Nous relayons ici une interview réalisée avec des camarades italiens. Ayant quelques « jours d’avance » sur la situation que nous vivons actuellement en France, leurs analyses, leur ressenti et les pratiques mises en place sont précieuses. Partie 2/2

 

Y a t-il eu des moments de panique ? De fuite des grandes villes ? Du nord vers le sud ?
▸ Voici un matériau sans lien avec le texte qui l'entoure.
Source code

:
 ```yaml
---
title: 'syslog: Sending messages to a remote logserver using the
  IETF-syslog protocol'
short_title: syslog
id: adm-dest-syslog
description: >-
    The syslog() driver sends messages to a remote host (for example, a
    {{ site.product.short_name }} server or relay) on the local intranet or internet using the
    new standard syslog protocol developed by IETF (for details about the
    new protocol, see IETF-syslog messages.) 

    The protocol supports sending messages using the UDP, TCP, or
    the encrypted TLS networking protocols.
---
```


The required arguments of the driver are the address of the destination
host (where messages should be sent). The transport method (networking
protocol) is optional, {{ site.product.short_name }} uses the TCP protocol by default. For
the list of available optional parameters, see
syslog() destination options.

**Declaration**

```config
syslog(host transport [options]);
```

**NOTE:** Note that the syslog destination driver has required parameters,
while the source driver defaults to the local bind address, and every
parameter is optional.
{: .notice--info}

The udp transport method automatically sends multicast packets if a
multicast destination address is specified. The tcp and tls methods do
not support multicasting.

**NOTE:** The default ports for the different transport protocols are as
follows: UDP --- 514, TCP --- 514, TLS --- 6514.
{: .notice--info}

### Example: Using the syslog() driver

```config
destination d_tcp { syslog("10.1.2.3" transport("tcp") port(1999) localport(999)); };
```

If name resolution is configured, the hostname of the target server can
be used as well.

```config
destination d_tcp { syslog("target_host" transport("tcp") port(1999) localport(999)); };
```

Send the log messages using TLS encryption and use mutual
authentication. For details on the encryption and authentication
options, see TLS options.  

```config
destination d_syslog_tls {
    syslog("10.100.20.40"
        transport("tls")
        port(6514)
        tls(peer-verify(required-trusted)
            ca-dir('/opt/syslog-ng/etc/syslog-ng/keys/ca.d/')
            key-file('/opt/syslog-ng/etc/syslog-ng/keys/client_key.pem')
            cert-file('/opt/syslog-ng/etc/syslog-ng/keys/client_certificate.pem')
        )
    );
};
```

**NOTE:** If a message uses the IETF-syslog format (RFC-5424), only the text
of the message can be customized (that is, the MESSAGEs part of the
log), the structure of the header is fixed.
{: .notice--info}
Oui, le soir du 8 mars, lorsque des foules de gens se sont pressées pour prendre le train en gare de Milan et quitter la Lombardie. Il y a eu une fuite dans la presse qui annonçait la décision du gouvernement d’isoler la région. Cet exode massif a accéléré la propagation du virus, ce qui a été confirmé par l’augmentation du nombre de cas au sud quelques jours après. Au début, beaucoup de gens voyaient la quarantaine comme une sorte de période de vacances et ont cherché à rejoindre leur résidence secondaire sur la côte ou à la montagne. En Lombardie, la quarantaine a commencé pendant les vacances scolaires, et certaines familles qui étaient à la montagne ou à la campagne ont décidé de ne pas revenir. Le retour de nombreux jeunes – qui comme on le sait peuvent plus facilement être porteurs asymptomatiques du virus – dans leurs villes et villages d’origine au sud a été un geste inconsidéré et égoïste qui a démontré une fois de plus toute la force contre-révolutionnaire de l’institution familiale en Italie.

 

Comment s’exprime l’opposition nord/sud à la lumière de la situation actuelle ? On a presque l’impression que la fameuse « question méridionale » se pose aujourd’hui à l’envers. Qu’en pensez-vous ?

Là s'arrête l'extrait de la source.